▶ PROMPT: Among the entries, find each line that includes the string "index" and list it.

▶ RECORDS PROVIDED:
^^^^

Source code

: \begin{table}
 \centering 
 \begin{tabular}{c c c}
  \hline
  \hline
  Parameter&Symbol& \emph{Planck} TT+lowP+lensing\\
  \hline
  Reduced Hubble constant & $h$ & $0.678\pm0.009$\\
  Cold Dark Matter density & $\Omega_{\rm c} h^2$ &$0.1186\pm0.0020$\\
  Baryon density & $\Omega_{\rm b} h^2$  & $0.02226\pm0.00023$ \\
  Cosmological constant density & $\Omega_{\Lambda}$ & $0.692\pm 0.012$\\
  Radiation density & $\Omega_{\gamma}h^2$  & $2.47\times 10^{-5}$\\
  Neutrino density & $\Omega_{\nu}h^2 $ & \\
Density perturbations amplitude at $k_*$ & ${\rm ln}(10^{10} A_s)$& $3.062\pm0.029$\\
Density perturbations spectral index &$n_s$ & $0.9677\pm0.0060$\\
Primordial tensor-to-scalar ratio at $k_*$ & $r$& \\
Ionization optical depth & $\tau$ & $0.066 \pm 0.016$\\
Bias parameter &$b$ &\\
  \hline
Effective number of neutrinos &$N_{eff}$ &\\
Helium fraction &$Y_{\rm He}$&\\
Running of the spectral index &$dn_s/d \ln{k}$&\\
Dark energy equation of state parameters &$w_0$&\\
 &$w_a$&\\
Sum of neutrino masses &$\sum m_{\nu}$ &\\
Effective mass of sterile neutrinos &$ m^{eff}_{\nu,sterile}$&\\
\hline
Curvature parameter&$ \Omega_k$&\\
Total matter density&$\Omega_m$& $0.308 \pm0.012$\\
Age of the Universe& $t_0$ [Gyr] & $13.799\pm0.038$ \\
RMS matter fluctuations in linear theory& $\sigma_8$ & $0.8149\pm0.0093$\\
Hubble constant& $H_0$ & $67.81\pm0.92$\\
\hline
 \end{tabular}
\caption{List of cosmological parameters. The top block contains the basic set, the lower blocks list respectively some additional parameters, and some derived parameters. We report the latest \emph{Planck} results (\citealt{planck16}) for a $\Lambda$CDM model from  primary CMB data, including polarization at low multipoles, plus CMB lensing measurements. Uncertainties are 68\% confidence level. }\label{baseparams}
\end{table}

^^^^

▶ RESPONSE TO THIS TASK:
Density perturbations spectral index &$n_s$ & $0.9677\pm0.0060$\\
Running of the spectral index &$dn_s/d \ln{k}$&\\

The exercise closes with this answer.